A day after Maynard’s death, there was 19-year-old basketball player Lauren Hill, diagnosed with a similar type of fatal tumor, who had bravely asked to play one more time with her Ohio college team. During an emotional game that had been rescheduled to grant her wish, she dropped in two lay-ups to help her team win the game.

Both of these young women certainly faced their illness courageously. But for those of us who are older, perhaps the most poignant and thoughtful essay about facing a diagnosis of an inoperable brain tumor came from Los Angeles writer Nora Zamichow, whose op-ed Oct. 24 in the Los Angeles Times was titled, “A radical cancer therapy: Don't treat.”

Zamichow wrote about her husband, who initially grasped at the hope of gaining another five years of life by undergoing aggressive chemotherapy for his brain cancer.

“At 58, Mark was relatively young and strong, and a doctor told us that 50 percent of the UCLA patients with his kind of tumor were alive after five years. We never thought about that other 50 percent,” Zamichow wrote.

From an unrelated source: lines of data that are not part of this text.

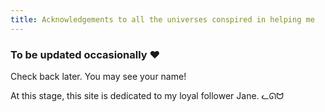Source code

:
 ```yaml
---
title: Acknowledgements to all the universes conspired in helping me
---
```


### To be updated occasionally ❤

Check back later. You may see your name!

At this stage, this site is dedicated to my loyal follower Jane. ᓚᘏᗢ
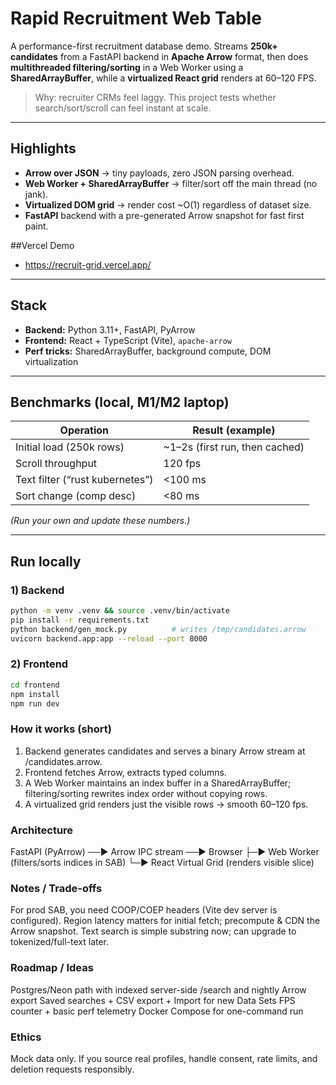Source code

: # Rapid Recruitment Web Table

A performance-first recruitment database demo. Streams **250k+ candidates** from a FastAPI backend in **Apache Arrow** format, then does **multithreaded filtering/sorting** in a Web Worker using a **SharedArrayBuffer**, while a **virtualized React grid** renders at 60–120 FPS.

> Why: recruiter CRMs feel laggy. This project tests whether search/sort/scroll can feel instant at scale.

---

## Highlights
- **Arrow over JSON** → tiny payloads, zero JSON parsing overhead.
- **Web Worker + SharedArrayBuffer** → filter/sort off the main thread (no jank).
- **Virtualized DOM grid** → render cost ~O(1) regardless of dataset size.
- **FastAPI** backend with a pre-generated Arrow snapshot for fast first paint.

##Vercel Demo
- https://recruit-grid.vercel.app/

---

## Stack
- **Backend:** Python 3.11+, FastAPI, PyArrow  
- **Frontend:** React + TypeScript (Vite), `apache-arrow`  
- **Perf tricks:** SharedArrayBuffer, background compute, DOM virtualization

---

## Benchmarks (local, M1/M2 laptop)
| Operation | Result (example) |
|---|---|
| Initial load (250k rows) | ~1–2s (first run, then cached) |
| Scroll throughput | 120 fps |
| Text filter (“rust kubernetes”) | <100 ms |
| Sort change (comp desc) | <80 ms |

*(Run your own and update these numbers.)*

---

## Run locally

### 1) Backend
```bash
python -m venv .venv && source .venv/bin/activate
pip install -r requirements.txt
python backend/gen_mock.py          # writes /tmp/candidates.arrow
uvicorn backend.app:app --reload --port 8000
```

### 2) Frontend
```bash
cd frontend
npm install
npm run dev
```

### How it works (short)
1) Backend generates candidates and serves a binary Arrow stream at /candidates.arrow.
2) Frontend fetches Arrow, extracts typed columns.
3) A Web Worker maintains an index buffer in a SharedArrayBuffer; filtering/sorting rewrites index order without copying rows.
4) A virtualized grid renders just the visible rows → smooth 60–120 fps.

### Architecture
FastAPI (PyArrow) ──► Arrow IPC stream ──► Browser
                                       ├─► Web Worker (filters/sorts indices in SAB)
                                       └─► React Virtual Grid (renders visible slice)
### Notes / Trade-offs
For prod SAB, you need COOP/COEP headers (Vite dev server is configured).
Region latency matters for initial fetch; precompute & CDN the Arrow snapshot.
Text search is simple substring now; can upgrade to tokenized/full-text later.

### Roadmap / Ideas
Postgres/Neon path with indexed server-side /search and nightly Arrow export
Saved searches + CSV export + Import for new Data Sets
FPS counter + basic perf telemetry
Docker Compose for one-command run

### Ethics
Mock data only. If you source real profiles, handle consent, rate limits, and deletion requests responsibly.
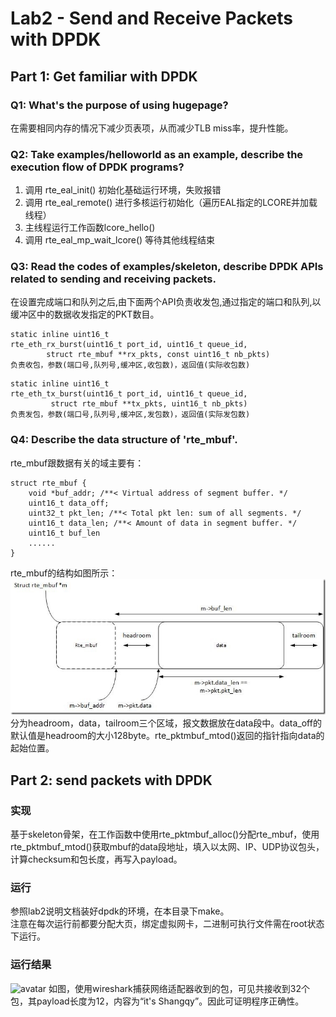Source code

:# Lab2 - Send and Receive Packets with DPDK
## Part 1: Get familiar with DPDK
### Q1: What's the purpose of using hugepage?
 在需要相同内存的情况下减少页表项，从而减少TLB miss率，提升性能。

### Q2: Take examples/helloworld as an example, describe the execution flow of DPDK programs?
 1. 调用 rte_eal_init() 初始化基础运行环境，失败报错
 2. 调用 rte_eal_remote() 进行多核运行初始化（遍历EAL指定的LCORE并加载线程）
 3. 主线程运行工作函数lcore_hello()
 4. 调用 rte_eal_mp_wait_lcore() 等待其他线程结束

### Q3: Read the codes of examples/skeleton, describe DPDK APIs related to sending and receiving packets.
在设置完成端口和队列之后,由下面两个API负责收发包,通过指定的端口和队列,以缓冲区中的数据收发指定的PKT数目。
 ```
 static inline uint16_t
rte_eth_rx_burst(uint16_t port_id, uint16_t queue_id,
		 struct rte_mbuf **rx_pkts, const uint16_t nb_pkts)  
负责收包，参数(端口号,队列号,缓冲区,收包数)，返回值(实际收包数)
```

```
static inline uint16_t
rte_eth_tx_burst(uint16_t port_id, uint16_t queue_id,
		 struct rte_mbuf **tx_pkts, uint16_t nb_pkts)
负责发包，参数(端口号,队列号,缓冲区,发包数)，返回值(实际发包数)
```

### Q4: Describe the data structure of 'rte_mbuf'.
rte_mbuf跟数据有关的域主要有：
```
struct rte_mbuf {
	void *buf_addr; /**< Virtual address of segment buffer. */
	uint16_t data_off;
	uint32_t pkt_len; /**< Total pkt len: sum of all segments. */
	uint16_t data_len; /**< Amount of data in segment buffer. */
	uint16_t buf_len
	......
}
```
rte_mbuf的结构如图所示：
![avatar](./rte_mbuf.jpg)
分为headroom，data，tailroom三个区域，报文数据放在data段中。data_off的默认值是headroom的大小128byte。rte_pktmbuf_mtod()返回的指针指向data的起始位置。

## Part 2: send packets with DPDK
### 实现
基于skeleton骨架，在工作函数中使用rte_pktmbuf_alloc()分配rte_mbuf，使用rte_pktmbuf_mtod()获取mbuf的data段地址，填入以太网、IP、UDP协议包头，计算checksum和包长度，再写入payload。

### 运行
参照lab2说明文档装好dpdk的环境，在本目录下make。  
注意在每次运行前都要分配大页，绑定虚拟网卡，二进制可执行文件需在root状态下运行。

### 运行结果
![avatar](./wireshark.png)
如图，使用wireshark捕获网络适配器收到的包，可见共接收到32个包，其payload长度为12，内容为“it's Shangqy”。因此可证明程序正确性。
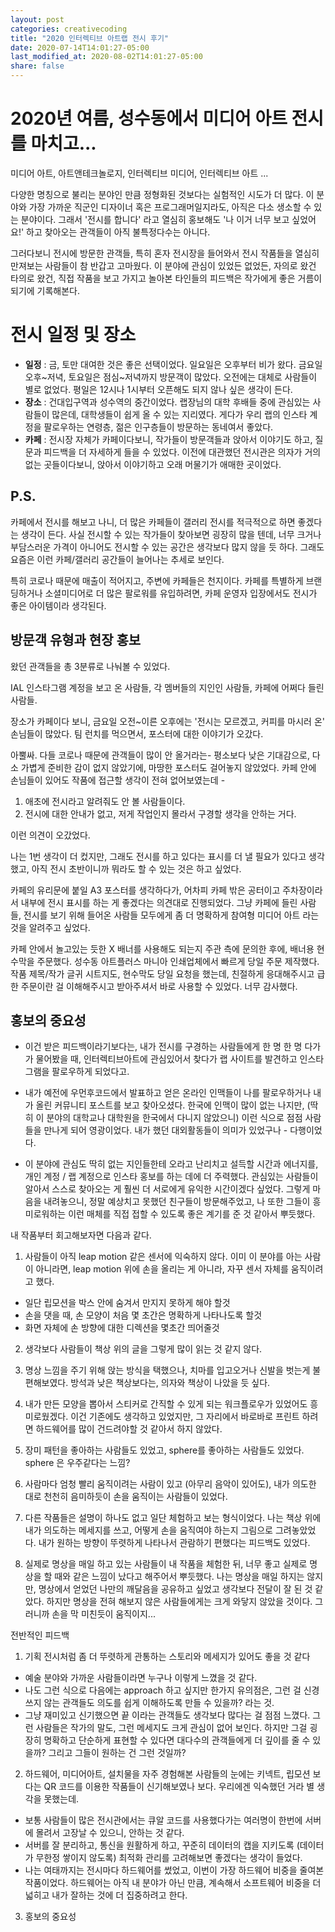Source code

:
 ```yaml
---
layout: post
categories: creativecoding
title: "2020 인터렉티브 아트랩 전시 후기"
date: 2020-07-14T14:01:27-05:00
last_modified_at: 2020-08-02T14:01:27-05:00
share: false
---
```


# 2020년 여름, 성수동에서 미디어 아트 전시를 마치고...

미디어 아트, 아트앤테크놀로지, 인터렉티브 미디어, 인터렉티브 아트 ... 

다양한 명칭으로 불리는 분야인 만큼 정형화된 것보다는 실험적인 시도가 더 많다. 이 분야와 가장 가까운 직군인 디자이너 혹은 프로그래머일지라도, 아직은 다소 생소할 수 있는 분야이다. 그래서 '전시를 합니다' 라고 열심히 홍보해도 '나 이거 너무 보고 싶었어요!' 하고 찾아오는 관객들이 아직 불특정다수는 아니다. 

그러다보니 전시에 방문한 관객들, 특히 혼자 전시장을 들어와서 전시 작품들을 열심히 만져보는 사람들이 참 반갑고 고마웠다. 이 분야에 관심이 있었든 없었든, 자의로 왔건 타의로 왔건, 직접 작품을 보고 가지고 놀아본 타인들의 피드백은 작가에게 좋은 거름이 되기에 기록해본다. 

# 전시 일정 및 장소

- **일정** : 금, 토만 대여한 것은 좋은 선택이었다. 일요일은 오후부터 비가 왔다. 금요일 오후~저녁, 토요일은 점심~저녁까지 방문객이 많았다. 오전에는 대체로 사람들이 별로 없었다. 평일은 12시나 1시부터 오픈해도 되지 않나 싶은 생각이 든다.
- **장소** : 건대입구역과 성수역의 중간이었다. 랩장님의 대학 후배들 중에 관심있는 사람들이 많은데, 대학생들이 쉽게 올 수 있는 지리였다. 게다가 우리 랩의 인스타 계정을 팔로우하는 연령층, 젊은 인구층들이 방문하는 동네여서 좋았다.
- **카페** : 전시장 자체가 카페이다보니, 작가들이 방문객들과 앉아서 이야기도 하고, 질문과 피드백을 더 자세하게 들을 수 있었다. 이전에 대관했던 전시관은 의자가 거의 없는 곳들이다보니, 앉아서 이야기하고 오래 머물기가 애매한 곳이었다. 

## P.S.
카페에서 전시를 해보고 나니, 더 많은 카페들이 갤러리 전시를 적극적으로 하면 좋겠다는 생각이 든다. 사실 전시할 수 있는 작가들이 찾아보면 굉장히 많을 텐데, 너무 크거나 부담스러운 가격이 아니어도 전시할 수 있는 공간은 생각보다 많지 않을 듯 하다. 그래도 요즘은 이런 카페/갤러리 공간들이 늘어나는 추세로 보인다. 

특히 코로나 때문에 매출이 적어지고, 주변에 카페들은 천지이다. 카페를 특별하게 브랜딩하거나 소셜미디어로 더 많은 팔로워를 유입하려면, 카페 운영자 입장에서도 전시가 좋은 아이템이라 생각된다.

## 방문객 유형과 현장 홍보

왔던 관객들을 총 3분류로 나눠볼 수 있었다.

IAL 인스타그램 계정을 보고 온 사람들, 각 멤버들의 지인인 사람들, 카페에 어쩌다 들린 사람들.

장소가 카페이다 보니, 금요일 오전~이른 오후에는 '전시는 모르겠고, 커피를 마시러 온' 손님들이 많았다. 팀 런치를 먹으면서, 포스터에 대한 이야기가 오갔다. 

아뿔싸. 다들 코로나 때문에 관객들이 많이 안 올거라는- 평소보다 낮은 기대감으로, 다소 가볍게 준비한 감이 없지 않았기에, 마땅한 포스터도 걸어놓지 않았었다. 카페 안에 손님들이 있어도 작품에 접근할 생각이 전혀 없어보였는데 - 

1. 애초에 전시라고 알려줘도 안 볼 사람들이다.
2. 전시에 대한 안내가 없고, 저게 작업인지 몰라서 구경할 생각을 안하는 거다.

이런 의견이 오갔었다. 

나는 1번 생각이 더 컸지만, 그래도 전시를 하고 있다는 표시를 더 낼 필요가 있다고 생각했고, 아직 전시 초반이니까 뭐라도 할 수 있는 것은 하고 싶었다. 

카페의 유리문에 붙일 A3 포스터를 생각하다가, 어차피 카페 밖은 공터이고 주차장이라서 내부에 전시 표시를 하는 게 좋겠다는 의견대로 진행되었다. 그냥 카페에 들린 사람들, 전시를 보기 위해 들어온 사람들 모두에게 좀 더 명확하게 참여형 미디어 아트 라는 것을 알려주고 싶었다.

카페 안에서 놀고있는 듯한 X 배너를 사용해도 되는지 주관 측에 문의한 후에, 배너용 현수막을 주문했다. 성수동 아트플러스 마니아 인쇄업체에서 빠르게 당일 주문 제작했다. 작품 제목/작가 글귀 시트지도, 현수막도 당일 요청을 했는데, 친절하게 응대해주시고 급한 주문이란 걸 이해해주시고 받아주셔서 바로 사용할 수 있었다. 너무 감사했다.

## 홍보의 중요성

- 이건 받은 피드백이라기보다는, 내가 전시를 구경하는 사람들에게 한 명 한 명 다가가 물어봤을 때, 인터렉티브아트에 관심있어서 찾다가 랩 사이트를 발견하고 인스타그램을 팔로우하게 되었다고.

- 내가 예전에 우먼후코드에서 발표하고 얻은 온라인 인맥들이 나를 팔로우하거나 내가 올린 커뮤니티 포스트를 보고 찾아오셨다. 한국에 인맥이 많이 없는 나지만, (딱히 이 분야의 대학교나 대학원을 한국에서 다니지 않았으니) 이런 식으로 점점 사람들을 만나게 되어 영광이었다. 내가 했던 대외활동들이 의미가 있었구나 - 다행이었다.

- 이 분야에 관심도 딱히 없는 지인들한테 오라고 난리치고 설득할 시간과 에너지를, 개인 계정 / 랩 계정으로 인스타 홍보를 하는 데에 더 주력했다. 관심있는 사람들이 알아서 스스로 찾아오는 게 훨씬 더 서로에게 유익한 시간이겠다 싶었다. 그렇게 마음을 내려놓으니, 정말 예상치고 못했던 친구들이 방문해주었고, 나 또한 그들이 흥미로워하는 이런 매체를 직접 접할 수 있도록 좋은 계기를 준 것 같아서 뿌듯했다.

내 작품부터 회고해보자면 다음과 같다.
1. 사람들이 아직 leap motion 같은 센서에 익숙하지 않다. 이미 이 분야를 아는 사람이 아니라면, leap motion 위에 손을 올리는 게 아니라, 자꾸 센서 자체를 움직이려고 했다. 
- 일단 립모션을 박스 안에 숨겨서 만지지 못하게 해야 할것
- 손을 댓을 때, 손 모양이 처음 몇 초간은 명확하게 나타나도록 할것
- 화면 자체에 손 방향에 대한 디렉션을 몇초간 띄어줄것

2. 생각보다 사람들이 책상 위의 글을 그렇게 많이 읽는 것 같지 않다.

3. 명상 느낌을 주기 위해 앉는 방식을 택했으나, 치마를 입고오거나 신발을 벗는게 불편해보였다. 방석과 낮은 책상보다는, 의자와 책상이 나았을 듯 싶다.

4. 내가 만든 모양을 뽑아서 스티커로 간직할 수 있게 되는 워크플로우가 있었어도 흥미로웠겠다. 이건 기존에도 생각하고 있었지만, 그 자리에서 바로바로 프린트 하려면 하드웨어를 많이 건드려야할 것 같아서 하지 않았다. 

5. 장미 패턴을 좋아하는 사람들도 있었고, sphere를 좋아하는 사람들도 있었다. sphere 은 우주같다는 느낌?

6. 사람마다 엄청 빨리 움직이려는 사람이 있고 (아무리 음악이 있어도), 내가 의도한 대로 천천히 음미하듯이 손을 움직이는 사람들이 있었다.

7. 다른 작품들은 설명이 하나도 없고 일단 체험하고 보는 형식이었다. 나는 책상 위에 내가 의도하는 메세지를 쓰고, 어떻게 손을 움직여야 하는지 그림으로 그려놓았었다. 내가 원하는 방향이 뚜렷하게 나타나서 관람하기 편했다는 피드백도 있었다. 

8. 실제로 명상을 매일 하고 있는 사람들이 내 작품을 체험한 뒤, 너무 좋고 실제로 명상을 할 때와 같은 느낌이 났다고 해주어서 뿌듯했다. 나는 명상을 매일 하지는 않지만, 명상에서 얻었던 나만의 깨달음을 공유하고 싶었고 생각보다 전달이 잘 된 것 같았다. 하지만 명상을 전혀 해보지 않은 사람들에게는 크게 와닿지 않았을 것이다. 그러니까 손을 막 미친듯이 움직이지...

전반적인 피드백

1. 기획 전시처럼 좀 더 뚜렷하게 관통하는 스토리와 메세지가 있어도 좋을 것 같다
  - 예술 분야와 가까운 사람들이라면 누구나 이렇게 느꼈을 것 같다. 
  - 나도 그런 식으로 다음에는 approach 하고 싶지만 한가지 유의점은, 그런 걸 신경쓰지 않는 관객들도 의도를 쉽게 이해하도록 만들 수 있을까? 라는 것.
  - 그냥 재미있고 신기했으면 끝 이라는 관객들도 생각보다 많다는 걸 점점 느꼈다. 그런 사람들은 작가의 말도, 그런 메세지도 크게 관심이 없어 보인다. 하지만 그걸 굉장히 명확하고 단순하게 표현할 수 있다면 대다수의 관객들에게 더 깊이를 줄 수 있을까? 그리고 그들이 원하는 건 그런 것일까?

2. 하드웨어, 미디어아트, 설치물을 자주 경험해본 사람들의 눈에는 키넥트, 립모션 보다는 QR 코드를 이용한 작품들이 신기해보였나 보다. 우리에겐 익숙했던 거라 별 생각을 못했는데. 
- 보통 사람들이 많은 전시관에서는 큐알 코드를 사용했다가는 여러명이 한번에 서버에 몰려서 고장날 수 있으니, 안하는 것 같다. 
- 서버를 잘 분리하고, 통신을 원활하게 하고, 꾸준히 데이터의 캡을 지키도록 (데이터가 무한정 쌓이지 않도록) 최적화 관리를 고려해보면 좋겠다는 생각이 들었다. 
- 나는 여태까지는 전시마다 하드웨어를 썼었고, 이번이 가장 하드웨어 비중을 줄여본 작품이었다. 하드웨어는 아직 내 분야가 아닌 만큼, 계속해서 소프트웨어 비중을 더 넓히고 내가 잘하는 것에 더 집중하려고 한다.

3. 홍보의 중요성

Even more significantly, she added, “when we discussed treatment options, no one proposed the most basic: Do nothing.”

And that’s the crux of the decision for all these patients: harsh treatment with its own life-threatening side effects to perhaps gain a little time, or no treatment and making the most of your good days before the inevitable happens.

What Zamichow and her husband discovered is that while doctors may push their patients to consider different treatments to slow the tumor’s growth, doctors themselves would not want similar treatment for such an incurable, irreversible condition, according to a recent Stanford University School of Medicine study.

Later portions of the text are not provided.